Employment Flash May 2024

A summary of the latest Employment developments in Spain.

03 June 2024

Publication

On 22nd May, 2024, the Official State Gazette published the Royal Decree-Law 2/2024, of 21st May, adopting urgent measures to simplify and improve the level of unemployment protection assistance and to complete the transposition of the (EU) Directive 2019/1158 on the reconciliation of family and professional life for parents and caregivers.

The Decree-Law, which entered into force the day after its notification (except for certain provisions relating to unemployment benefits, which will enter into force the 1st November of this year), has introduced a series of amendments, including a specific reform of breastfeeding leave; substantial changes in the unemployment benefit system and the priority of application of collective bargaining agreements and interprofessional agreements at the regional level over sectoral agreements or agreements at the state level, as well as a specific amendment to the regulation on contributions to the Treasury in collective dismissals.

We briefly summarize the most relevant points of the new provision.

1 - Modification of the article 37.4 ET leave (reduction option of working days or accumulation without being subject to collective bargaining agreement or pact).

As of May 23, 2024, Article 37.4 of the Workers' Statute is amended to allow employees to directly request the accumulation of breastfeeding leave of one hour per day for the care of the infant in full working days, without the need for this to be stipulated in a collective agreement or collective bargaining agreement.

The regulation does not include an extension of the number of days or working days to 28 days of leave, but the number of days or full days corresponding to each person requesting it will be determined on an individual basis, depending on the time of the request, the age of the infant, the type of contract (temporary or indefinite) and the working day (full or part-time).

2 - Regional Agreements priority of application

Collective bargaining agreements and interprofessional agreements at the autonomous community level have priority over sectoral agreements or agreements at the state level, provided that they are more favorable to workers and are signed by trade unions and business associations with legal standing in the autonomous community.
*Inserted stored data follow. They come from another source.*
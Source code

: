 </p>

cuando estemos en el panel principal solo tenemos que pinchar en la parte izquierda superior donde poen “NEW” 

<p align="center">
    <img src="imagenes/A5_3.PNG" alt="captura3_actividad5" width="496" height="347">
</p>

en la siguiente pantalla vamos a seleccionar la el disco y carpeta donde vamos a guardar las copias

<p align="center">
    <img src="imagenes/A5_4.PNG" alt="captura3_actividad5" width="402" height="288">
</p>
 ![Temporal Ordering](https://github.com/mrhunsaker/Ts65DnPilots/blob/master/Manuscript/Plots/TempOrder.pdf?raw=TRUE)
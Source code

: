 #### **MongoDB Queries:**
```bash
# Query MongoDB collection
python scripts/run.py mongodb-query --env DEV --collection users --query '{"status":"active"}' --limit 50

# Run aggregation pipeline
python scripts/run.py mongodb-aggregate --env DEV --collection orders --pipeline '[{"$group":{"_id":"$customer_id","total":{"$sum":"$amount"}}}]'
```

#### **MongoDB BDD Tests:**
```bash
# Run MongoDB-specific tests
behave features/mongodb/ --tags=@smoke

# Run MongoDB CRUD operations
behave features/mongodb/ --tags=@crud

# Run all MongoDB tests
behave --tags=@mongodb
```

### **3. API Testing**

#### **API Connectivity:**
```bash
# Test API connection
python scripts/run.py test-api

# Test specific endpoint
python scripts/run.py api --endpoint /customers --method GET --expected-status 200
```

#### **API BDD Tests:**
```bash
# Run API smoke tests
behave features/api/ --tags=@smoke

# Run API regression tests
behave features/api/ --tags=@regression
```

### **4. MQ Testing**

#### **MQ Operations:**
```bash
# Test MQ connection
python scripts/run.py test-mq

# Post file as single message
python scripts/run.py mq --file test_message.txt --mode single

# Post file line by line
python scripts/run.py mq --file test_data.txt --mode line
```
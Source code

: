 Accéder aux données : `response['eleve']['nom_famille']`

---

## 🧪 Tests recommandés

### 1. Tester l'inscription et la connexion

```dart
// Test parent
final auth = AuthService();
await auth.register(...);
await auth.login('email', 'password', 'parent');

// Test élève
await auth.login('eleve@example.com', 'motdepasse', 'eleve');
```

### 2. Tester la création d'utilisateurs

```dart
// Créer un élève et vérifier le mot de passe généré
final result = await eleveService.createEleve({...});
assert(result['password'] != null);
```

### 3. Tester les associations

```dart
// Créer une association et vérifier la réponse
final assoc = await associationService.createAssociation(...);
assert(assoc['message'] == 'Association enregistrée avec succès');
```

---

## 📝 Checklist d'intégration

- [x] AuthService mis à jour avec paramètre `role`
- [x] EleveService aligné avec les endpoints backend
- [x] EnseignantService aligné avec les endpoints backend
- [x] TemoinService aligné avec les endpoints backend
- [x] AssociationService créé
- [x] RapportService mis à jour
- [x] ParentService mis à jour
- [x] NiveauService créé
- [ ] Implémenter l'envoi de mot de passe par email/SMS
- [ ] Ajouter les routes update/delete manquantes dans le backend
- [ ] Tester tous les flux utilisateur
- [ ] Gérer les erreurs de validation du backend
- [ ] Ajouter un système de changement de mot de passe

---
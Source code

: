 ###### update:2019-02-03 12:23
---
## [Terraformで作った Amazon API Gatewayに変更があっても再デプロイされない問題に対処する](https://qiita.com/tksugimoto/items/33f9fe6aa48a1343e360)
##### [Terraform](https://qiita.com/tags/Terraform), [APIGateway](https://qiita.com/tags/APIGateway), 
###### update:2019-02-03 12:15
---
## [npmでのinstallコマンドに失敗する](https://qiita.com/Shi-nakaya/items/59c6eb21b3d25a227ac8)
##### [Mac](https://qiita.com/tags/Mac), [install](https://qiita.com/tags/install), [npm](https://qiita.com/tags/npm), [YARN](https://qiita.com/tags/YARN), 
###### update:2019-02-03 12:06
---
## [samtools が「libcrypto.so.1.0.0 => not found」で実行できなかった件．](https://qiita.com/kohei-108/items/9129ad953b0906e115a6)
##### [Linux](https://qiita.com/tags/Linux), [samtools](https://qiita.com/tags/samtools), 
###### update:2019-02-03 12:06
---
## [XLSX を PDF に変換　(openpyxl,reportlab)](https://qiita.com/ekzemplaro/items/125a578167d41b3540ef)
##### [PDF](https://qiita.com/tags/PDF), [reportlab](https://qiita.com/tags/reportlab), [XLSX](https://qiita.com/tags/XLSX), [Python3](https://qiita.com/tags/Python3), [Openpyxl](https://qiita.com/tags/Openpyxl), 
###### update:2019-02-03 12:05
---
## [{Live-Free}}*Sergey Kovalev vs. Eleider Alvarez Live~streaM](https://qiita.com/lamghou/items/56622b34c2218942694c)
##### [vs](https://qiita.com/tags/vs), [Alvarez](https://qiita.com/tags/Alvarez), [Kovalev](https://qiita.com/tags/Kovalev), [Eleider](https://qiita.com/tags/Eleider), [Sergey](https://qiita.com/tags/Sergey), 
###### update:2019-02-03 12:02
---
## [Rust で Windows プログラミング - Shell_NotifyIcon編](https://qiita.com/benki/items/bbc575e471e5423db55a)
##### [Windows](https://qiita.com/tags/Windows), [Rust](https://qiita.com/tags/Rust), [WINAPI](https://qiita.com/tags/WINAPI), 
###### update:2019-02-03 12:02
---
This same priority of application extends to provincial collective bargaining agreements, if so provided for in the regional interprofessional agreements and if they are also more favorable to workers.

However, this priority cannot be applied to certain specific matters: probationary period, hiring modalities, professional classification, maximum annual working hours, disciplinary regime, minimum occupational risk prevention standards (ORP) and geographic mobility.

3 - Modification of unemployment benefits

The main novelty of this reform lies in the extension of the persons entitled to access unemployment benefit coverage, as well as in the access requirements and the economic amount received under the new regime for unemployed persons.

In particular, this reform broadens the possibilities of access to those without family responsibilities or over 45 years of age, who were previously excluded from many of these benefits. In addition, the one-month waiting period to start receiving the benefit is eliminated. Among other new features, the conditions for those who work part-time are equalized, the contributions of those over 52 years of age are not reduced, a regime of proportionality in the duration of the subsidy according to contribution periods is established, returned migrants are included and changes are established in the transition between these subsidies and the Minimum Vital Income (IMV).

It also facilitates the compatibility of subsidies with certain paid employment and strengthens the linkage of unemployment benefits with job placement measures.

4 - Amendment of the Law 27/2011, of August 1st, 2011, on updating, adaptation and modernization of the Social Security system.

The new wording changes paragraph 7 of the sixteenth additional provision of the aforementioned law in the following terms (effective November 1st, 2024):

  • The affected companies must send to the State Public Employment Service (SEPE) a certificate signed by an authorized person, with the information determined by regulations, and must also include the list of affected workers, at least, with the following data:

  • Name, surname(s), tax ID number and date of birth of the workers affected by the collective dismissal.
    Name, surname(s) and tax ID number of employees whose contracts were terminated in the three years prior to the start of the consultation period by the company or companies belonging to the same group, for reasons not inherent to the employee's will and other than those provided for in Article 49.1.c) of the Workers' Statute.

This document (and any information accessed through links in this document) is provided for information purposes only and does not constitute legal advice. Professional legal advice should be obtained before taking or refraining from any action as a result of the contents of this document.